■ **DATASET EXTRACT**

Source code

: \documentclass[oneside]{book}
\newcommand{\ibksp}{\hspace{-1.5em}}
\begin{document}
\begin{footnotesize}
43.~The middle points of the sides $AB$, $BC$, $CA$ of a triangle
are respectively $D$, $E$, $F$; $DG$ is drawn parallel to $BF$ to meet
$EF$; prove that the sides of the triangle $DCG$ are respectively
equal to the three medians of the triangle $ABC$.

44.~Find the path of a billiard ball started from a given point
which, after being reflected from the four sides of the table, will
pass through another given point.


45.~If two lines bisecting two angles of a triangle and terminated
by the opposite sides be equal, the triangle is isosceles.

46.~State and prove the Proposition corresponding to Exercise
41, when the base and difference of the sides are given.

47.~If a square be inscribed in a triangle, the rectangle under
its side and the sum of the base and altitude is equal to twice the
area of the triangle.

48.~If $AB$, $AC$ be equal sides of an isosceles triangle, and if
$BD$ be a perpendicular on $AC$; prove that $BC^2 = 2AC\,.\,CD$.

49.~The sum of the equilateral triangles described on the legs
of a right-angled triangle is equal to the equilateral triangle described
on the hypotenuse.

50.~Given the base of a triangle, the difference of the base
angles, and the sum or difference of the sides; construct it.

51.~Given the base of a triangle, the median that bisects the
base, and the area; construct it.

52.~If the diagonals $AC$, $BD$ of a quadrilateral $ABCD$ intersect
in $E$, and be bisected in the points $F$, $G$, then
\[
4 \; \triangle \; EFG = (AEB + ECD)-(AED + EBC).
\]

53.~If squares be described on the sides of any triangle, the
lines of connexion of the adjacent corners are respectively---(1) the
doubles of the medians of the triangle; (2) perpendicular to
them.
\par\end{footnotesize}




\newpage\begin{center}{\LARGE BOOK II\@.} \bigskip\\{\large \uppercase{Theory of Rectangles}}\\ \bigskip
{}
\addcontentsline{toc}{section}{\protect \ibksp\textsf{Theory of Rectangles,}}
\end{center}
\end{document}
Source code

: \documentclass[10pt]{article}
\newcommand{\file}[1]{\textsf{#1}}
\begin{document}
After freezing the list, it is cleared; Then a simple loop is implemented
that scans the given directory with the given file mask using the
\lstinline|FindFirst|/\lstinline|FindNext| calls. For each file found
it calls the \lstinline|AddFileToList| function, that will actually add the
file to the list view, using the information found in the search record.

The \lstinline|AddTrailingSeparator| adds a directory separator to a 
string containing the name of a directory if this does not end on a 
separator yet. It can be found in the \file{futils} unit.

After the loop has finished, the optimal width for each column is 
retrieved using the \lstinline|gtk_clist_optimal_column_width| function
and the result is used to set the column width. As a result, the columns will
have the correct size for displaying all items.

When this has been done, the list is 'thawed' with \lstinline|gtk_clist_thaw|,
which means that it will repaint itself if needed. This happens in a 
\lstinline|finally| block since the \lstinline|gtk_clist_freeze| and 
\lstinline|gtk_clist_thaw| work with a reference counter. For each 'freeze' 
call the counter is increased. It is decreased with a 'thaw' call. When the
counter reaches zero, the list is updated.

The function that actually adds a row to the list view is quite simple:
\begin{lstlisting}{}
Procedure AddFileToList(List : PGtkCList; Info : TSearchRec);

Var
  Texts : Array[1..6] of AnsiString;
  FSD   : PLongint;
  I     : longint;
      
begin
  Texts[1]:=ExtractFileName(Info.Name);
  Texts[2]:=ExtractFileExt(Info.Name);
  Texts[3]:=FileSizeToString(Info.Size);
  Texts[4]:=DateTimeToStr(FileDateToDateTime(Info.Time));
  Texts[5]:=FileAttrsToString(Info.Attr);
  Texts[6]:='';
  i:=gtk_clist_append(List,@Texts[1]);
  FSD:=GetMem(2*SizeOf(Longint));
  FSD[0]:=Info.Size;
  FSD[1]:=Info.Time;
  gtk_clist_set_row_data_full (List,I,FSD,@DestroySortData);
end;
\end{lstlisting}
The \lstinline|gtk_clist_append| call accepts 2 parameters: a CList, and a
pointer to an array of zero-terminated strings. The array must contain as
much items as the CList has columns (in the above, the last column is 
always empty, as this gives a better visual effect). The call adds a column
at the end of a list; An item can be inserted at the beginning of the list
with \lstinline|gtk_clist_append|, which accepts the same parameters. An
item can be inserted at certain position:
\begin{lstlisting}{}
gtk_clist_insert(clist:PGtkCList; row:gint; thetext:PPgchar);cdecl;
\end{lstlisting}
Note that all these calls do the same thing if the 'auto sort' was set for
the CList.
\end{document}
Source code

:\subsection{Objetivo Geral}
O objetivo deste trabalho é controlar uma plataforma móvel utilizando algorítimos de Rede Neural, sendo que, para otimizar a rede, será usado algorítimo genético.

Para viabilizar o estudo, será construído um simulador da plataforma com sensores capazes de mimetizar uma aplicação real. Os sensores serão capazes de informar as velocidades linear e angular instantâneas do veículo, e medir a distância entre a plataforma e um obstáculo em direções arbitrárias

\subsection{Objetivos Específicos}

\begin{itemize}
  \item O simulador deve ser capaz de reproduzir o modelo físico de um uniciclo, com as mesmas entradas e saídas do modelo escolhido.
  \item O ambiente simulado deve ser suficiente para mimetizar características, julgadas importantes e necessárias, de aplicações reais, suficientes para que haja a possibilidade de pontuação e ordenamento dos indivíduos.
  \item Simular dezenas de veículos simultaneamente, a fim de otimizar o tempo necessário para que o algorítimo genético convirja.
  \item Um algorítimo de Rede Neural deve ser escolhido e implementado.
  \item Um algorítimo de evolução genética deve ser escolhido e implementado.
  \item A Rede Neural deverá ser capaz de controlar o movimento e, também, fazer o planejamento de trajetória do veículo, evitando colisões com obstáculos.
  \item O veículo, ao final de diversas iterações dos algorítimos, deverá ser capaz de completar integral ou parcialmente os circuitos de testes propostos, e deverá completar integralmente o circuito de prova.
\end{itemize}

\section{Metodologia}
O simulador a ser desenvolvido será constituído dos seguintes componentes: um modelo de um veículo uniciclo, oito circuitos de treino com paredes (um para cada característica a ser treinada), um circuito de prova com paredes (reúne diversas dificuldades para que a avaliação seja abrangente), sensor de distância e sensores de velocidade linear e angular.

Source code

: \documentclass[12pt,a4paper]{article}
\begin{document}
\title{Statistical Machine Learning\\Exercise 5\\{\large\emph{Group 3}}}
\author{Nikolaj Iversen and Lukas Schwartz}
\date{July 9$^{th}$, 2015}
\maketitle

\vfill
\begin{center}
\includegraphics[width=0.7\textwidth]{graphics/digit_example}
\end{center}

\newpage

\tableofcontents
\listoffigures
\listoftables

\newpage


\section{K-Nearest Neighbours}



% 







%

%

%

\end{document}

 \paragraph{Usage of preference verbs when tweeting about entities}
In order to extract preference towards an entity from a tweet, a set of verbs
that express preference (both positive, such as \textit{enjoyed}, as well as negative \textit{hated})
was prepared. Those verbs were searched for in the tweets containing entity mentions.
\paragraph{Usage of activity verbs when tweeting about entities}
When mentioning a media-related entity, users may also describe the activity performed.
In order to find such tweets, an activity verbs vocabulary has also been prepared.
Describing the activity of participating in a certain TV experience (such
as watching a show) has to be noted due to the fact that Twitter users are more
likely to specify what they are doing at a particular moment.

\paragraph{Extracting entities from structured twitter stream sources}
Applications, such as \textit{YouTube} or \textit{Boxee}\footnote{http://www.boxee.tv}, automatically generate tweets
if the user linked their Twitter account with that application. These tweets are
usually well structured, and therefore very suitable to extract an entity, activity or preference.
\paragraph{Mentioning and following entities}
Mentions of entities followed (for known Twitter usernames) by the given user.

* * *

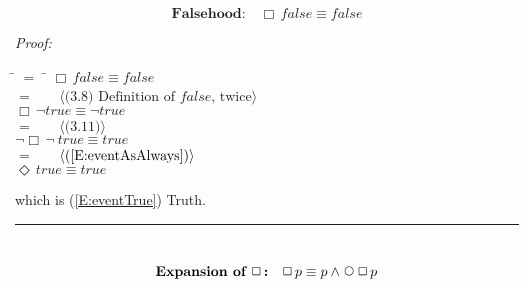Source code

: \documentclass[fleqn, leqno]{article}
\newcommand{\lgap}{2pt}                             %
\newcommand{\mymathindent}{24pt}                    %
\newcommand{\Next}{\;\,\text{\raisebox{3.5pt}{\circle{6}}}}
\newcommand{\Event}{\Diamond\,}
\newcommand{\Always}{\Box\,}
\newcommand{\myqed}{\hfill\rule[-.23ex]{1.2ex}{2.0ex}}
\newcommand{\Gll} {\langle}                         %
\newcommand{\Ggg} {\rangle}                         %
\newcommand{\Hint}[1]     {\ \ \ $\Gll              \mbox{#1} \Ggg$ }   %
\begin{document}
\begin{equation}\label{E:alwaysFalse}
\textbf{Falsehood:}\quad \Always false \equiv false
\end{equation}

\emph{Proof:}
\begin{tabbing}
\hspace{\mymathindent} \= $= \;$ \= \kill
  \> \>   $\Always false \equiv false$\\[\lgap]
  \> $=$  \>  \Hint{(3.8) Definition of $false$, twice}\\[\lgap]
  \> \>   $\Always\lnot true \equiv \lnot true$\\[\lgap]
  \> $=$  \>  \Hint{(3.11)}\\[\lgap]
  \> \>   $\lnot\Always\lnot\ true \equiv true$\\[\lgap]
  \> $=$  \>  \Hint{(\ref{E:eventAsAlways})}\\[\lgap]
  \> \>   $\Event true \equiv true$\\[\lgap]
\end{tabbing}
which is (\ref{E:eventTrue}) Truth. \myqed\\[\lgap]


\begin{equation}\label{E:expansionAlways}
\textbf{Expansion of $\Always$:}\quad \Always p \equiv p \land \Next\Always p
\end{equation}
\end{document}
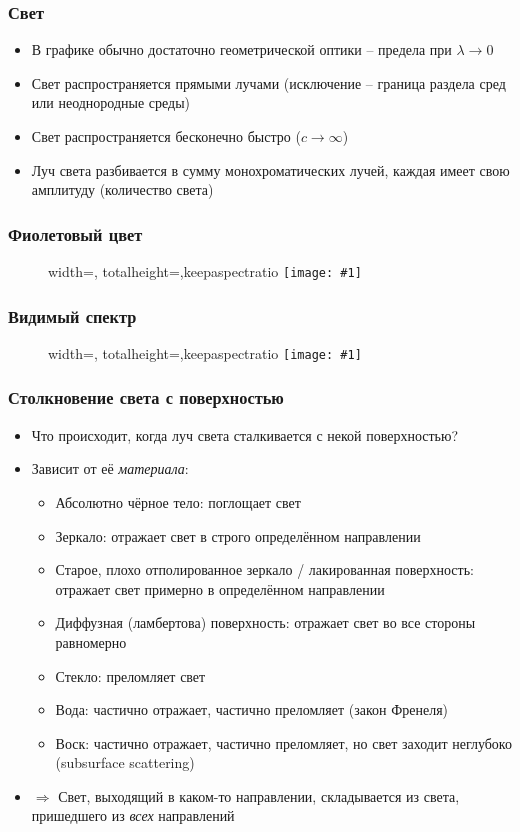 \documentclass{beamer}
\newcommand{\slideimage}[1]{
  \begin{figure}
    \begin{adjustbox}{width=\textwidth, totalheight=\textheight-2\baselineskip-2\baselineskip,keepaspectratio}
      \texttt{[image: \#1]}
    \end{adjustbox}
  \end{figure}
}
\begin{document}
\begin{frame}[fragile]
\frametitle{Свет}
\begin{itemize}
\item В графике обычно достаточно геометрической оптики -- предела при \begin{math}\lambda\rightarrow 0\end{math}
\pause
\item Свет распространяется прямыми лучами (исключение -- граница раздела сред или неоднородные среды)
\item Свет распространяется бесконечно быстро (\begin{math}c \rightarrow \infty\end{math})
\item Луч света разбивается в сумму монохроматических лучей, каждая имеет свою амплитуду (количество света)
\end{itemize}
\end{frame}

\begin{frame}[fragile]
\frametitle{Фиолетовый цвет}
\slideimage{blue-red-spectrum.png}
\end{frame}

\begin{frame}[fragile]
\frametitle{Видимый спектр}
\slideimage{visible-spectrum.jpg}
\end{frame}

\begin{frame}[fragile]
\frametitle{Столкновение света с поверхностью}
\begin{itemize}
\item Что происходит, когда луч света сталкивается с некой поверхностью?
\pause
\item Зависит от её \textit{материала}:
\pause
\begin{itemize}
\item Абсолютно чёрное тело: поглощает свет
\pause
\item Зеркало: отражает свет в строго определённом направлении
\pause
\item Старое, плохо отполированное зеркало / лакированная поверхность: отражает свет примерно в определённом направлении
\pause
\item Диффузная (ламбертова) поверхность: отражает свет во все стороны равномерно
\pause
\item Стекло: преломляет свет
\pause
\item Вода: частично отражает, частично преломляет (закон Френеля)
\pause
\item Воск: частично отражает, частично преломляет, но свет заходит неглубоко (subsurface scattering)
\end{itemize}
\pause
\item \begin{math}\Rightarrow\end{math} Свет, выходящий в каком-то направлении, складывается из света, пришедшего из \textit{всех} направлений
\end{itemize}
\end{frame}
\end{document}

---

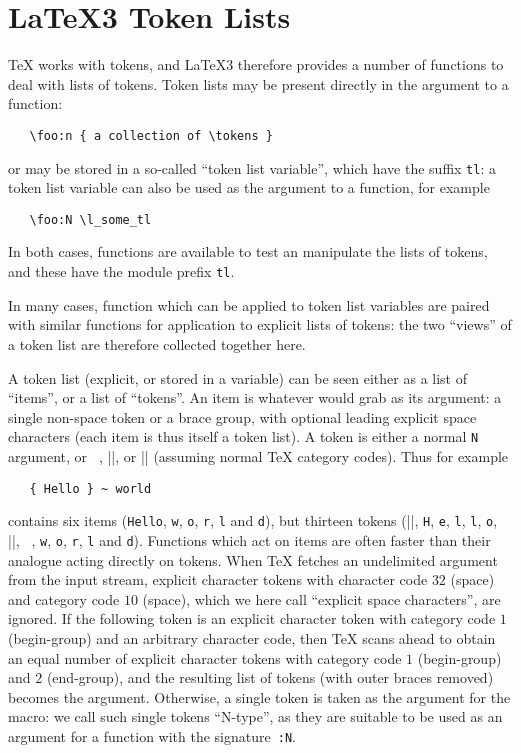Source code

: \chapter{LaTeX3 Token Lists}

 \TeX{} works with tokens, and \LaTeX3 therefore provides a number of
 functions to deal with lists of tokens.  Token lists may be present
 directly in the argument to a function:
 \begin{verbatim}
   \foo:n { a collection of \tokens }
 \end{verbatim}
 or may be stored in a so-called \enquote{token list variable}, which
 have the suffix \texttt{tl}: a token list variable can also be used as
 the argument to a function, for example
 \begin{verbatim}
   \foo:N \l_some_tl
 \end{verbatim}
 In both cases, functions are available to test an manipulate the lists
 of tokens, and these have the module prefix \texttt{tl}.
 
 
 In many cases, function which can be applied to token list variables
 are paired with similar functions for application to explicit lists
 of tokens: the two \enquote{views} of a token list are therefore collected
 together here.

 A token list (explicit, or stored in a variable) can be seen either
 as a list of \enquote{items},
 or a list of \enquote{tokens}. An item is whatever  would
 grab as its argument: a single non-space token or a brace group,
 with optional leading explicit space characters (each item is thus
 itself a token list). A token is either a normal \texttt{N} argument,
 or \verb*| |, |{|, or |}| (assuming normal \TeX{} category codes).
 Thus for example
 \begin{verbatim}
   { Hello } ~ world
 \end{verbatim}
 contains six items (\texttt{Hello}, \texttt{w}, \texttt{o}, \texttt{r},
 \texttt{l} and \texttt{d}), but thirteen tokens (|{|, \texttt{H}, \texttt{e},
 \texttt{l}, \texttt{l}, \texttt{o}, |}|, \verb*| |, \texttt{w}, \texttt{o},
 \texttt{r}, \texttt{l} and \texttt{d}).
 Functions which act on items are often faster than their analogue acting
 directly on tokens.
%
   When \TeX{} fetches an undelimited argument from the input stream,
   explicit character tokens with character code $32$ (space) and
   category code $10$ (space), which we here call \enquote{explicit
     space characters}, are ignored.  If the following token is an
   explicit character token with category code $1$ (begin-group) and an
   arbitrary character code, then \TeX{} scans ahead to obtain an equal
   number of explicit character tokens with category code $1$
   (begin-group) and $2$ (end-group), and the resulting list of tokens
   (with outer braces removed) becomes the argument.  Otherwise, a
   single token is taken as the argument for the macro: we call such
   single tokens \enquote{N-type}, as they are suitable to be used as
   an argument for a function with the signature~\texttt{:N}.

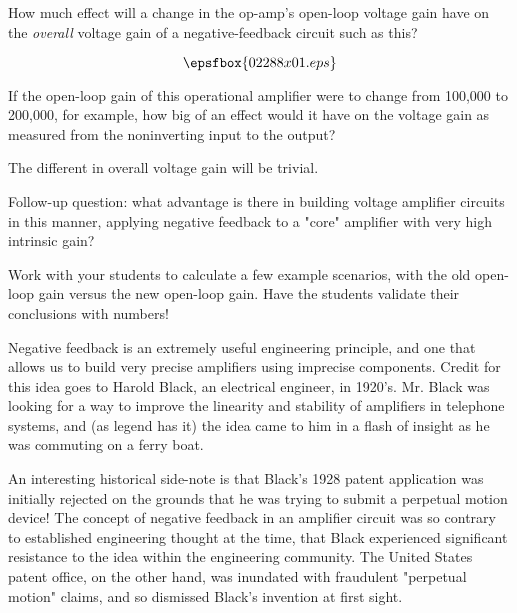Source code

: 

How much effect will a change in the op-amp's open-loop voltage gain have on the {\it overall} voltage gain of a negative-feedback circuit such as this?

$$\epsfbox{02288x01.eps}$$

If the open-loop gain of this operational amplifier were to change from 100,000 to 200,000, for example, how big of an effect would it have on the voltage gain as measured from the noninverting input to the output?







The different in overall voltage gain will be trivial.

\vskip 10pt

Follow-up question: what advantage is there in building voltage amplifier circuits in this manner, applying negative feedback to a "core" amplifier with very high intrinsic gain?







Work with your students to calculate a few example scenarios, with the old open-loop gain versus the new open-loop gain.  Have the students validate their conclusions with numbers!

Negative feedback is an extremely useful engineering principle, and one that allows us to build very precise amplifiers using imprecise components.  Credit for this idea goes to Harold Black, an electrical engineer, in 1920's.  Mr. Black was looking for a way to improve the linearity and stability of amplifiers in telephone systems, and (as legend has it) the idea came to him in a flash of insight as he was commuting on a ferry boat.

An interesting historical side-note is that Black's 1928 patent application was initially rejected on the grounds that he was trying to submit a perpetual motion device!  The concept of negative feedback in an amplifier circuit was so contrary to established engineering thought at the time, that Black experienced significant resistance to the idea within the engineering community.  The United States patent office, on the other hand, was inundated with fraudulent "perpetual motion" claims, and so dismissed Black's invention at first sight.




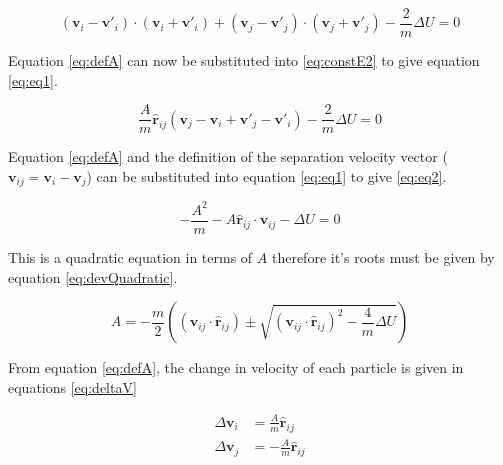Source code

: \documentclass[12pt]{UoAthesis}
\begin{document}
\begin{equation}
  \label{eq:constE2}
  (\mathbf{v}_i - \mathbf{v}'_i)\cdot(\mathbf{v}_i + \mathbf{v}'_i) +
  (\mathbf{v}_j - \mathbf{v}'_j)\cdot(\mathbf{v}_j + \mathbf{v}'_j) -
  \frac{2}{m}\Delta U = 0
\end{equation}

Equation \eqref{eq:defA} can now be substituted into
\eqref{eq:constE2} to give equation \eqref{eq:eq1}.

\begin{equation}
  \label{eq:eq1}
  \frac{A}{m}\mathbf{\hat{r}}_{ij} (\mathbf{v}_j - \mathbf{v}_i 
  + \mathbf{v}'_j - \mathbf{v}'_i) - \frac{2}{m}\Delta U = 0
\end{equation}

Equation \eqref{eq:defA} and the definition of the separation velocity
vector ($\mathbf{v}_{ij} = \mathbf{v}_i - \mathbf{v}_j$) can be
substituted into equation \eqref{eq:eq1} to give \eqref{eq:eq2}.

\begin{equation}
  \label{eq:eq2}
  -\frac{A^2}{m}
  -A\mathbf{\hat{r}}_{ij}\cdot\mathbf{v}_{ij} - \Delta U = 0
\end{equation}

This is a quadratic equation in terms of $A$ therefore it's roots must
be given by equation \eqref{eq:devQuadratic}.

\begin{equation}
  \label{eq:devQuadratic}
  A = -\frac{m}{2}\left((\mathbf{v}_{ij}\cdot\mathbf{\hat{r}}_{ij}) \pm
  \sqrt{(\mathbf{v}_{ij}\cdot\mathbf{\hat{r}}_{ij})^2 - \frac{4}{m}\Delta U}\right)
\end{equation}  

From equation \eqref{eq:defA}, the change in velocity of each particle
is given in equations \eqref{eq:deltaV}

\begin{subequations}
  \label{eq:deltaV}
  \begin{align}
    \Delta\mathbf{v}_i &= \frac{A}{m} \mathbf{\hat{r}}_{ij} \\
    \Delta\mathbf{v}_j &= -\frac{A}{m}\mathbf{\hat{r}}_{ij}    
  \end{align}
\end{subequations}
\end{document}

■ **TASK TO COMPLETE**
Among the lines of the material above, find those with the word "calls". Copy each one.

■ **EXERCISE SOLUTION**
\lstinline|FindFirst|/\lstinline|FindNext| calls. For each file found
it calls the \lstinline|AddFileToList| function, that will actually add the
Note that all these calls do the same thing if the 'auto sort' was set for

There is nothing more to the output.